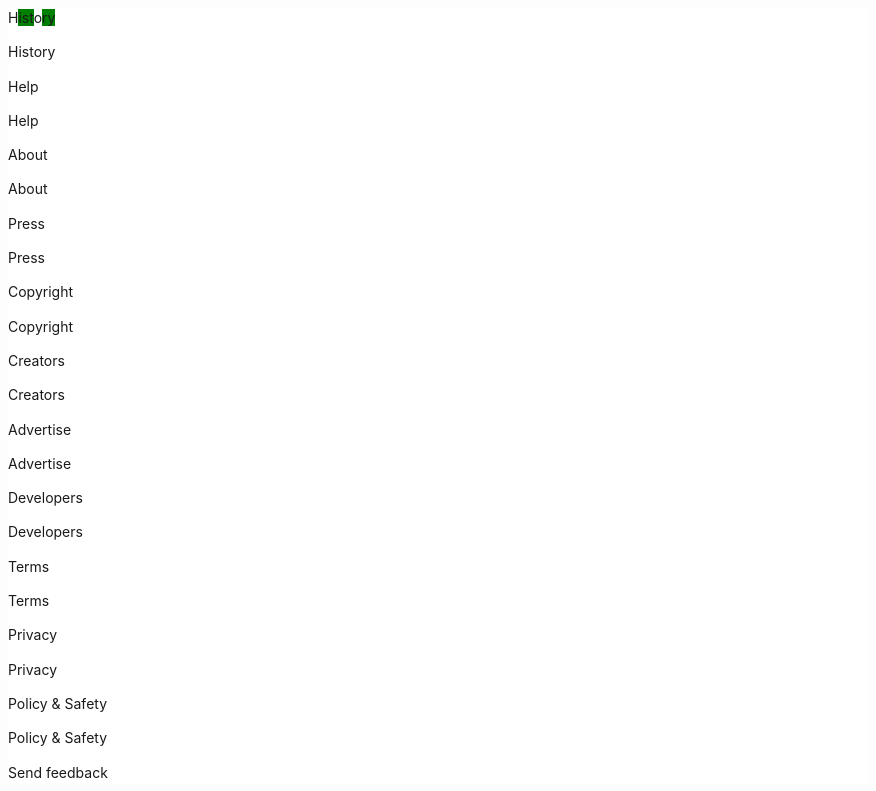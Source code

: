  


</span>H<span style="background-color: green;">ist</span>o<span style="background-color: green;">ry


History


 


Help


Help


About


About


 Press


Press


 Copyright


Copyright


 Creators


Creators


 Advertise


Advertise


 Developers


Developers


Terms


Terms


 Privacy


Privacy


 Policy & Safety 


Policy & Safety 


Send feedback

□ □ □ □ □

Task details.
Transcribe every entry above exactly as it stands, but skip the images.

Response for this exercise.
Source code

:  


</span>H<span style="background-color: green;">ist</span>o<span style="background-color: green;">ry


History


 


Help


Help


About


About


 Press


Press


 Copyright


Copyright


 Creators


Creators


 Advertise


Advertise


 Developers


Developers


Terms


Terms


 Privacy


Privacy


 Policy & Safety 


Policy & Safety 


Send feedback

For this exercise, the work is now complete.